Santorum went on to explain how he thought the devil had attacked the United States in several areas: its foundations, academia, the Protestant Church and government.

Asked about the speech on Tuesday, Santorum offered no apologies. "I’m a person of faith. I believe in good and evil," Santorum told CNN in Arizona.

"If somehow or another because you’re a person of faith and you believe in good and evil is a disqualifier for president, we’re going to have a very small pool of candidates who can run for president," he said.

"If they want to go ahead and dig up old speeches to a religious group they can go right ahead and do so," Santorum went on. "I'm going to stay on message. I'm going to talk about the things Americans want to talk about."

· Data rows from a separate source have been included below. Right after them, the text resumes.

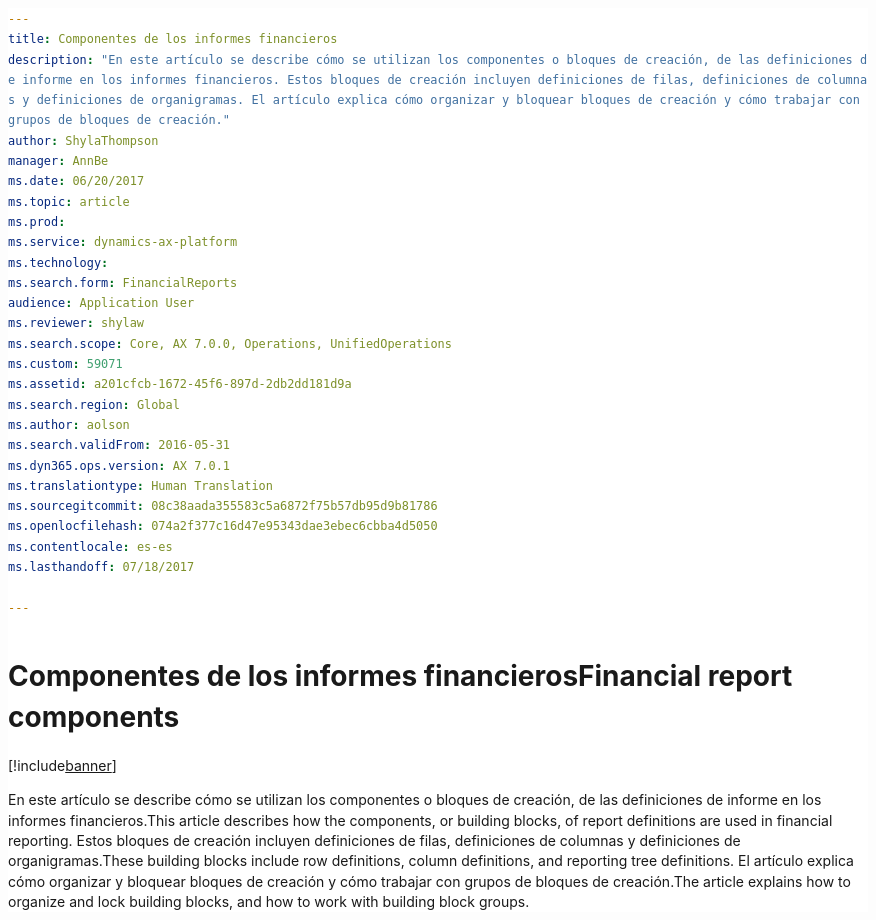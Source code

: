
 ```yaml
---
title: Componentes de los informes financieros
description: "En este artículo se describe cómo se utilizan los componentes o bloques de creación, de las definiciones de informe en los informes financieros. Estos bloques de creación incluyen definiciones de filas, definiciones de columnas y definiciones de organigramas. El artículo explica cómo organizar y bloquear bloques de creación y cómo trabajar con grupos de bloques de creación."
author: ShylaThompson
manager: AnnBe
ms.date: 06/20/2017
ms.topic: article
ms.prod: 
ms.service: dynamics-ax-platform
ms.technology: 
ms.search.form: FinancialReports
audience: Application User
ms.reviewer: shylaw
ms.search.scope: Core, AX 7.0.0, Operations, UnifiedOperations
ms.custom: 59071
ms.assetid: a201cfcb-1672-45f6-897d-2db2dd181d9a
ms.search.region: Global
ms.author: aolson
ms.search.validFrom: 2016-05-31
ms.dyn365.ops.version: AX 7.0.1
ms.translationtype: Human Translation
ms.sourcegitcommit: 08c38aada355583c5a6872f75b57db95d9b81786
ms.openlocfilehash: 074a2f377c16d47e95343dae3ebec6cbba4d5050
ms.contentlocale: es-es
ms.lasthandoff: 07/18/2017

---
```


# <a name="financial-report-components"></a><span data-ttu-id="a6f97-105">Componentes de los informes financieros</span><span class="sxs-lookup"><span data-stu-id="a6f97-105">Financial report components</span></span>

[!include[banner](../includes/banner.md)]


<span data-ttu-id="a6f97-106">En este artículo se describe cómo se utilizan los componentes o bloques de creación, de las definiciones de informe en los informes financieros.</span><span class="sxs-lookup"><span data-stu-id="a6f97-106">This article describes how the components, or building blocks, of report definitions are used in financial reporting.</span></span> <span data-ttu-id="a6f97-107">Estos bloques de creación incluyen definiciones de filas, definiciones de columnas y definiciones de organigramas.</span><span class="sxs-lookup"><span data-stu-id="a6f97-107">These building blocks include row definitions, column definitions, and reporting tree definitions.</span></span> <span data-ttu-id="a6f97-108">El artículo explica cómo organizar y bloquear bloques de creación y cómo trabajar con grupos de bloques de creación.</span><span class="sxs-lookup"><span data-stu-id="a6f97-108">The article explains how to organize and lock building blocks, and how to work with building block groups.</span></span> 
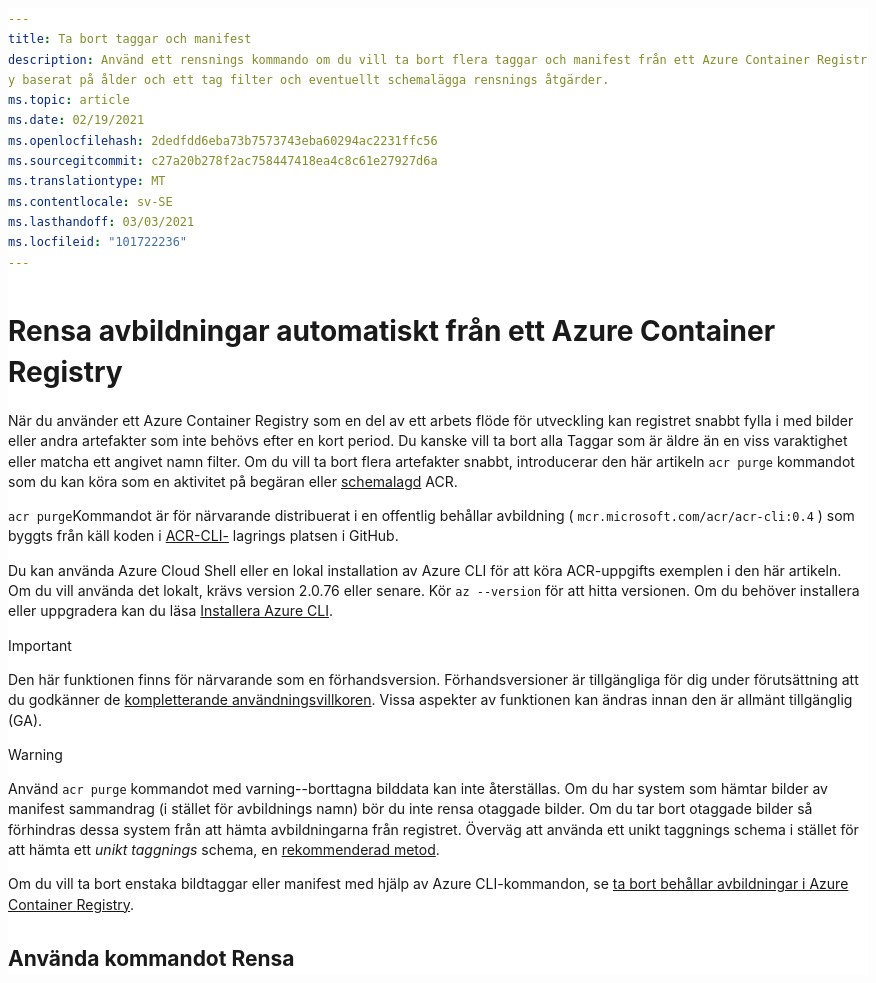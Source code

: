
 ```yaml
---
title: Ta bort taggar och manifest
description: Använd ett rensnings kommando om du vill ta bort flera taggar och manifest från ett Azure Container Registry baserat på ålder och ett tag filter och eventuellt schemalägga rensnings åtgärder.
ms.topic: article
ms.date: 02/19/2021
ms.openlocfilehash: 2dedfdd6eba73b7573743eba60294ac2231ffc56
ms.sourcegitcommit: c27a20b278f2ac758447418ea4c8c61e27927d6a
ms.translationtype: MT
ms.contentlocale: sv-SE
ms.lasthandoff: 03/03/2021
ms.locfileid: "101722236"
---
```

# <a name="automatically-purge-images-from-an-azure-container-registry"></a>Rensa avbildningar automatiskt från ett Azure Container Registry

När du använder ett Azure Container Registry som en del av ett arbets flöde för utveckling kan registret snabbt fylla i med bilder eller andra artefakter som inte behövs efter en kort period. Du kanske vill ta bort alla Taggar som är äldre än en viss varaktighet eller matcha ett angivet namn filter. Om du vill ta bort flera artefakter snabbt, introducerar den här artikeln `acr purge` kommandot som du kan köra som en aktivitet på begäran eller [schemalagd](container-registry-tasks-scheduled.md) ACR. 

`acr purge`Kommandot är för närvarande distribuerat i en offentlig behållar avbildning ( `mcr.microsoft.com/acr/acr-cli:0.4` ) som byggts från käll koden i [ACR-CLI-](https://github.com/Azure/acr-cli) lagrings platsen i GitHub.

Du kan använda Azure Cloud Shell eller en lokal installation av Azure CLI för att köra ACR-uppgifts exemplen i den här artikeln. Om du vill använda det lokalt, krävs version 2.0.76 eller senare. Kör `az --version` för att hitta versionen. Om du behöver installera eller uppgradera kan du läsa [Installera Azure CLI][azure-cli-install]. 

> [!IMPORTANT]
> Den här funktionen finns för närvarande som en förhandsversion. Förhandsversioner är tillgängliga för dig under förutsättning att du godkänner de [kompletterande användningsvillkoren][terms-of-use]. Vissa aspekter av funktionen kan ändras innan den är allmänt tillgänglig (GA).

> [!WARNING]
> Använd `acr purge` kommandot med varning--borttagna bilddata kan inte återställas. Om du har system som hämtar bilder av manifest sammandrag (i stället för avbildnings namn) bör du inte rensa otaggade bilder. Om du tar bort otaggade bilder så förhindras dessa system från att hämta avbildningarna från registret. Överväg att använda ett unikt taggnings schema i stället för att hämta ett *unikt taggnings* schema, en [rekommenderad metod](container-registry-image-tag-version.md).

Om du vill ta bort enstaka bildtaggar eller manifest med hjälp av Azure CLI-kommandon, se [ta bort behållar avbildningar i Azure Container Registry](container-registry-delete.md).

## <a name="use-the-purge-command"></a>Använda kommandot Rensa


[terms-of-use]: https://azure.microsoft.com/support/legal/preview-supplemental-terms/
[azure-cli-install]: /cli/azure/install-azure-cli
[az-acr-run]: /cli/azure/acr#az-acr-run
[az-acr-task-create]: /cli/azure/acr/task#az-acr-task-create
[az-acr-task-show]: /cli/azure/acr/task#az-acr-task-show
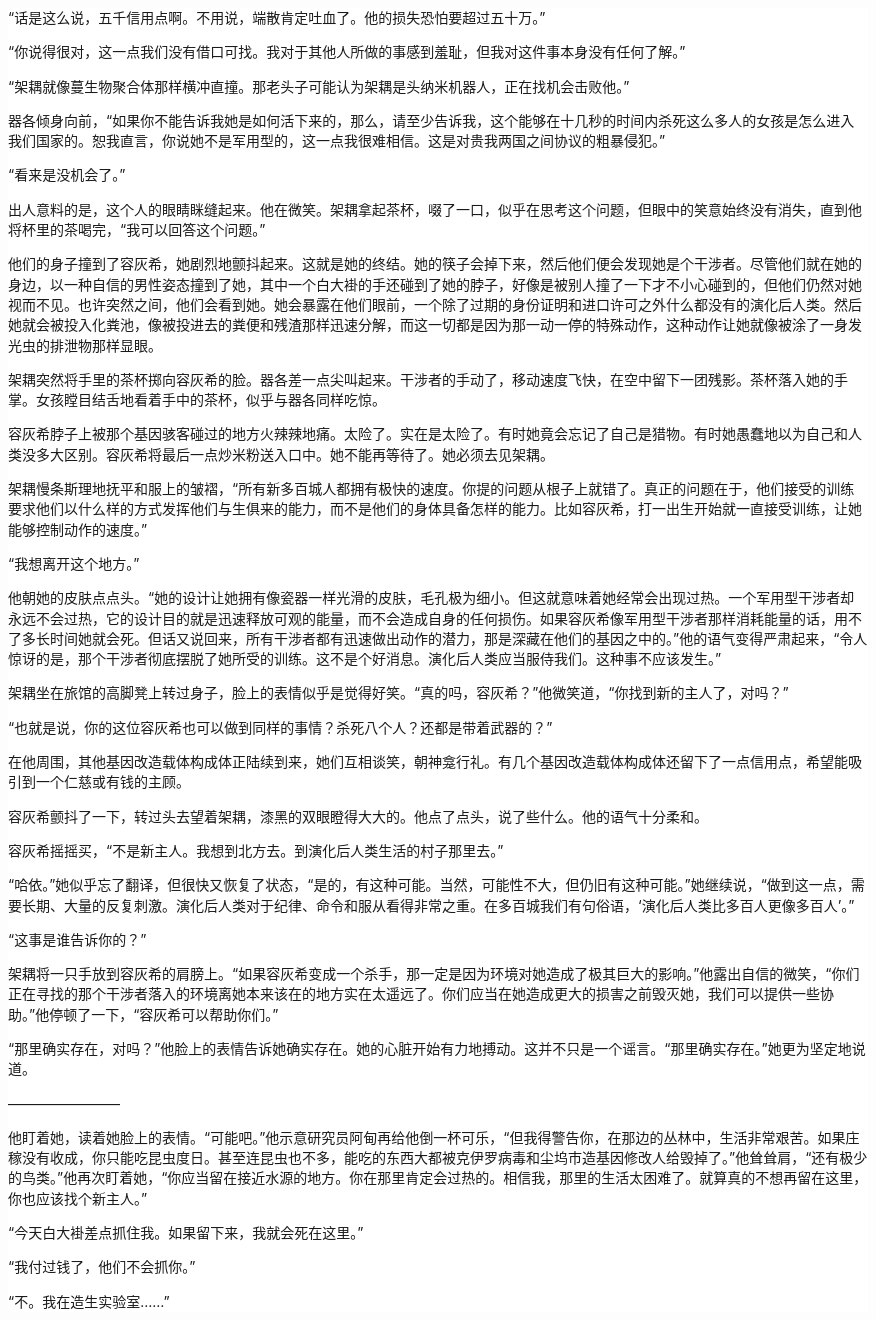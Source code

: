 “话是这么说，五千信用点啊。不用说，端散肯定吐血了。他的损失恐怕要超过五十万。”

“你说得很对，这一点我们没有借口可找。我对于其他人所做的事感到羞耻，但我对这件事本身没有任何了解。”

“架耦就像蔓生物聚合体那样横冲直撞。那老头子可能认为架耦是头纳米机器人，正在找机会击败他。”

器各倾身向前，“如果你不能告诉我她是如何活下来的，那么，请至少告诉我，这个能够在十几秒的时间内杀死这么多人的女孩是怎么进入我们国家的。恕我直言，你说她不是军用型的，这一点我很难相信。这是对贵我两国之间协议的粗暴侵犯。”

“看来是没机会了。”

出人意料的是，这个人的眼睛眯缝起来。他在微笑。架耦拿起茶杯，啜了一口，似乎在思考这个问题，但眼中的笑意始终没有消失，直到他将杯里的茶喝完，“我可以回答这个问题。”

他们的身子撞到了容灰希，她剧烈地颤抖起来。这就是她的终结。她的筷子会掉下来，然后他们便会发现她是个干涉者。尽管他们就在她的身边，以一种自信的男性姿态撞到了她，其中一个白大褂的手还碰到了她的脖子，好像是被别人撞了一下才不小心碰到的，但他们仍然对她视而不见。也许突然之间，他们会看到她。她会暴露在他们眼前，一个除了过期的身份证明和进口许可之外什么都没有的演化后人类。然后她就会被投入化粪池，像被投进去的粪便和残渣那样迅速分解，而这一切都是因为那一动一停的特殊动作，这种动作让她就像被涂了一身发光虫的排泄物那样显眼。

架耦突然将手里的茶杯掷向容灰希的脸。器各差一点尖叫起来。干涉者的手动了，移动速度飞快，在空中留下一团残影。茶杯落入她的手掌。女孩瞠目结舌地看着手中的茶杯，似乎与器各同样吃惊。

容灰希脖子上被那个基因骇客碰过的地方火辣辣地痛。太险了。实在是太险了。有时她竟会忘记了自己是猎物。有时她愚蠢地以为自己和人类没多大区别。容灰希将最后一点炒米粉送入口中。她不能再等待了。她必须去见架耦。

架耦慢条斯理地抚平和服上的皱褶，“所有新多百城人都拥有极快的速度。你提的问题从根子上就错了。真正的问题在于，他们接受的训练要求他们以什么样的方式发挥他们与生俱来的能力，而不是他们的身体具备怎样的能力。比如容灰希，打一出生开始就一直接受训练，让她能够控制动作的速度。”

“我想离开这个地方。”

他朝她的皮肤点点头。“她的设计让她拥有像瓷器一样光滑的皮肤，毛孔极为细小。但这就意味着她经常会出现过热。一个军用型干涉者却永远不会过热，它的设计目的就是迅速释放可观的能量，而不会造成自身的任何损伤。如果容灰希像军用型干涉者那样消耗能量的话，用不了多长时间她就会死。但话又说回来，所有干涉者都有迅速做出动作的潜力，那是深藏在他们的基因之中的。”他的语气变得严肃起来，“令人惊讶的是，那个干涉者彻底摆脱了她所受的训练。这不是个好消息。演化后人类应当服侍我们。这种事不应该发生。”

架耦坐在旅馆的高脚凳上转过身子，脸上的表情似乎是觉得好笑。“真的吗，容灰希？”他微笑道，“你找到新的主人了，对吗？”

“也就是说，你的这位容灰希也可以做到同样的事情？杀死八个人？还都是带着武器的？”

在他周围，其他基因改造载体构成体正陆续到来，她们互相谈笑，朝神龛行礼。有几个基因改造载体构成体还留下了一点信用点，希望能吸引到一个仁慈或有钱的主顾。

容灰希颤抖了一下，转过头去望着架耦，漆黑的双眼瞪得大大的。他点了点头，说了些什么。他的语气十分柔和。

容灰希摇摇买，“不是新主人。我想到北方去。到演化后人类生活的村子那里去。”

“哈依。”她似乎忘了翻译，但很快又恢复了状态，“是的，有这种可能。当然，可能性不大，但仍旧有这种可能。”她继续说，“做到这一点，需要长期、大量的反复刺激。演化后人类对于纪律、命令和服从看得非常之重。在多百城我们有句俗语，‘演化后人类比多百人更像多百人’。”

“这事是谁告诉你的？”

架耦将一只手放到容灰希的肩膀上。“如果容灰希变成一个杀手，那一定是因为环境对她造成了极其巨大的影响。”他露出自信的微笑，“你们正在寻找的那个干涉者落入的环境离她本来该在的地方实在太遥远了。你们应当在她造成更大的损害之前毁灭她，我们可以提供一些协助。”他停顿了一下，“容灰希可以帮助你们。”

“那里确实存在，对吗？”他脸上的表情告诉她确实存在。她的心脏开始有力地搏动。这并不只是一个谣言。“那里确实存在。”她更为坚定地说道。

————————

他盯着她，读着她脸上的表情。“可能吧。”他示意研究员阿甸再给他倒一杯可乐，“但我得警告你，在那边的丛林中，生活非常艰苦。如果庄稼没有收成，你只能吃昆虫度日。甚至连昆虫也不多，能吃的东西大都被克伊罗病毒和尘坞市造基因修改人给毁掉了。”他耸耸肩，“还有极少的鸟类。”他再次盯着她，“你应当留在接近水源的地方。你在那里肯定会过热的。相信我，那里的生活太困难了。就算真的不想再留在这里，你也应该找个新主人。”

“今天白大褂差点抓住我。如果留下来，我就会死在这里。”

“我付过钱了，他们不会抓你。”

“不。我在造生实验室……”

In his 2008 speech, the Catholic Santorum said that Satan had relatively little success attacking the founders and the foundation of the country. But time, like an acid, wore away America's great institutions, "using those great vices of pride, vanity and sensuality as the root to attack all of the strong plants that has so deeply rooted in the American tradition," he said.

Santorum said Satan was first, and most successfully, attacked academia.  Once academia fell to pride and its own truths, he said, the Protestant Church fell next in the United States.

"We look at the shape of mainline Protestantism in this country, and it is in shambles, it is gone from the world of Christianity as I see it," he said.

From there, he turned to U.S. culture, lambasting the National Basketball Association, rock concerts and movie sets. "They are peacocks on display, and they have taken their poor behavior and made it fashionable," which he said was further evidence of spiritual warfare.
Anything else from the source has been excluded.